Taxes are going up again in South Tucson after a slim majority of its seven-member city council approved a half-cent sales tax increase.
City staff stressed it was necessary to shore up the South Tucson’s roughly $5 million budget.
The decision on Monday night raises the total sales tax inside the square-mile city to 11.1%, compared to the city of Tucson’s total sales tax rate of 8.7%.
About 30 people in the audience, either South Tucson residents or business owners, pleaded with the council to reject the increase. The increase is estimated to bring in an additional $123,000 in revenue.
For every $100 spent on taxable items, the new tax increase would add 50 cents to the total price.
Several business owners told the council they worried the strain of additional taxes would make it difficult to stay open and others said it would hurt people living on fixed incomes.
The U.S. Census Bureau estimates that roughly 46% of South Tucson residents live in poverty.
There was pressure from firefighters to increase staffing levels to meet federal safety standards.

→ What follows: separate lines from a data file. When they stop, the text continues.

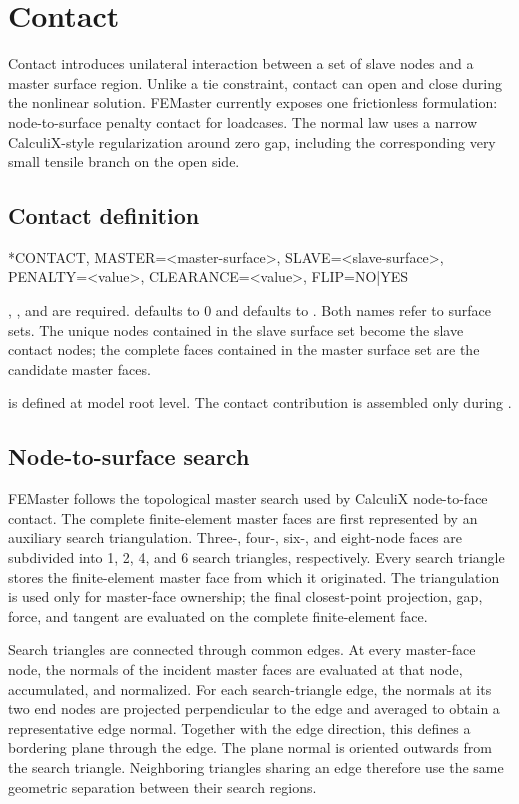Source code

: \chapter{Contact}
\label{chap:contact}

Contact introduces unilateral interaction between a set of slave nodes and a master surface region. Unlike a tie constraint, contact can open and close during the nonlinear solution. FEMaster currently exposes one frictionless formulation: node-to-surface penalty contact for  loadcases. The normal law uses a narrow CalculiX-style regularization around zero gap, including the corresponding very small tensile branch on the open side.

\section{Contact definition}

\begin{syntax}
*CONTACT, MASTER=<master-surface>, SLAVE=<slave-surface>, PENALTY=<value>, CLEARANCE=<value>, FLIP=NO|YES
\end{syntax}

, , and  are required.  defaults to 0 and  defaults to . Both names refer to surface sets. The unique nodes contained in the slave surface set become the slave contact nodes; the complete faces contained in the master surface set are the candidate master faces.

 is defined at model root level. The contact contribution is assembled only during .

\section{Node-to-surface search}

FEMaster follows the topological master search used by CalculiX node-to-face contact. The complete finite-element master faces are first represented by an auxiliary search triangulation. Three-, four-, six-, and eight-node faces are subdivided into 1, 2, 4, and 6 search triangles, respectively. Every search triangle stores the finite-element master face from which it originated. The triangulation is used only for master-face ownership; the final closest-point projection, gap, force, and tangent are evaluated on the complete finite-element face.

Search triangles are connected through common edges. At every master-face node, the normals of the incident master faces are evaluated at that node, accumulated, and normalized. For each search-triangle edge, the normals at its two end nodes are projected perpendicular to the edge and averaged to obtain a representative edge normal. Together with the edge direction, this defines a bordering plane through the edge. The plane normal is oriented outwards from the search triangle. Neighboring triangles sharing an edge therefore use the same geometric separation between their search regions.

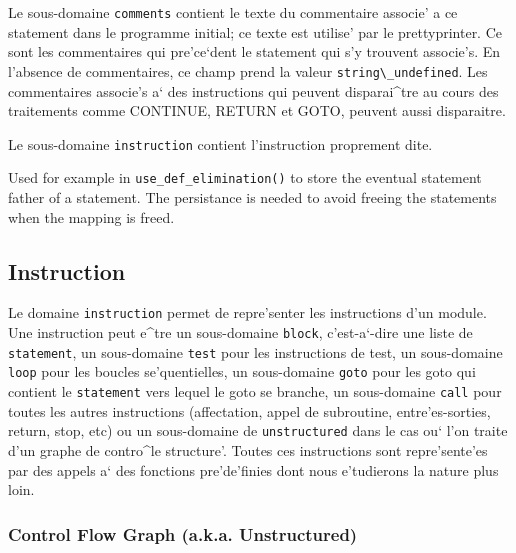 Le sous-domaine {\tt comments} contient le texte du commentaire associe'
a ce statement dans le programme initial; ce texte est utilise' par le
prettyprinter. Ce sont les commentaires qui pre'ce`dent le statement
qui s'y trouvent associe's. En l'absence de commentaires, ce champ
prend la valeur \verb/string\_undefined/. Les commentaires associe's a`
des instructions qui peuvent disparai^tre au cours des traitements comme
CONTINUE, RETURN et GOTO, peuvent aussi disparaitre.

Le sous-domaine \verb/instruction/ contient
l'instruction proprement dite.

{}

Used for example in \verb/use_def_elimination()/ to store the eventual
statement father of a statement. The persistance is needed to avoid
freeing the statements when the mapping is freed.

\subsection{Instruction}
\label{subsection-instruction}

{ 
Le domaine \verb/instruction/ permet de repre'senter les instructions
d'un module. Une instruction peut e^tre un sous-domaine \verb/block/,
c'est-a`-dire une liste de \verb/statement/, un sous-domaine \verb/test/
pour les instructions de test, un sous-domaine \verb/loop/ pour les
boucles se'quentielles, un sous-domaine \verb/goto/ pour les goto qui
contient le
\verb/statement/ vers lequel le goto se branche, un sous-domaine
\verb/call/ pour toutes les autres instructions (affectation, appel de
subroutine, entre'es-sorties, return, stop, etc) ou un sous-domaine de
\verb/unstructured/ dans le cas ou` l'on traite d'un graphe de contro^le
structure'. Toutes ces instructions 
sont repre'sente'es par des appels a` des fonctions pre'de'finies dont
nous e'tudierons la nature plus loin.
}

\subsubsection{Control Flow Graph (a.k.a. Unstructured)}
\label{subsubsection-unstructured}

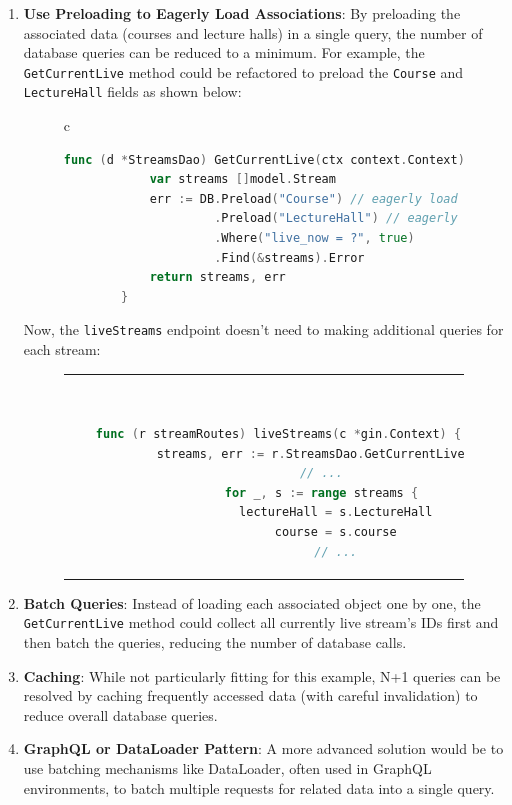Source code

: \begin{enumerate}
    \item \textbf{Use Preloading to Eagerly Load Associations}: By preloading the associated data (courses and lecture halls) in a single query, the number of database queries can be reduced to a minimum. For example, the \texttt{GetCurrentLive} method could be refactored to preload the \texttt{Course} and \texttt{LectureHall} fields as shown below:

    \begin{figure}[htpb]
      \begin{tabular}{c}
      \ \small \begin{lstlisting}[language=Go]
        func (d *StreamsDao) GetCurrentLive(ctx context.Context) ([]model.Stream, error) {
            var streams []model.Stream
            err := DB.Preload("Course") // eagerly load stream's course
                     .Preload("LectureHall") // eagerly load stream's lecturehalls
                     .Where("live_now = ?", true)
                     .Find(&streams).Error
            return streams, err
        }
      \end{lstlisting}
      \end{tabular}
    \end{figure}

        Now, the \texttt{liveStreams} endpoint doesn't need to making additional queries for each stream:
    
    \begin{figure}[htpb]
      \begin{tabular}{c}
      \ \small \begin{lstlisting}[language=Go]
        func (r streamRoutes) liveStreams(c *gin.Context) {
            streams, err := r.StreamsDao.GetCurrentLive(c)
            // ...
            for _, s := range streams {
                lectureHall = s.LectureHall
                course = s.course
                // ...
      \end{lstlisting}
      \end{tabular}
    \end{figure}

    \item \textbf{Batch Queries}: Instead of loading each associated object one by one, the \texttt{GetCurrentLive} method could collect all currently live stream's IDs first and then batch the queries, reducing the number of database calls.

    \item \textbf{Caching}: While not particularly fitting for this example, N+1 queries can be resolved by caching frequently accessed data (with careful invalidation) to reduce overall database queries.

    \item \textbf{GraphQL or DataLoader Pattern}: A more advanced solution would be to use batching mechanisms like DataLoader, often used in GraphQL environments, to batch multiple requests for related data into a single query.
\end{enumerate}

While there was support from some council members, the adopted annual budget does not include additional staffing for the department.
In early 2018, budget cuts forced the city to reduce the size of crews on its fire trucks from the national standard of four members to three members. Effectively, this means South Tucson firefighters no longer rush into burning buildings. Instead they wait for additional crews from the Tucson Fire Department to respond.
In a mailer to South Tucson businesses and residents, the city said the “half-cent tax increase is to help sustain city service levels through the economic development planning years up ahead”.
Mayor Bob Teso, Vice Mayor Herman Lopez, and Councilmen Akanni Oyegbola and Robert “Bobby” Romero backed the tax hike on Monday night. Councilmembers Rita Rogers, Paul Diaz and Anita Romero voted against the increase.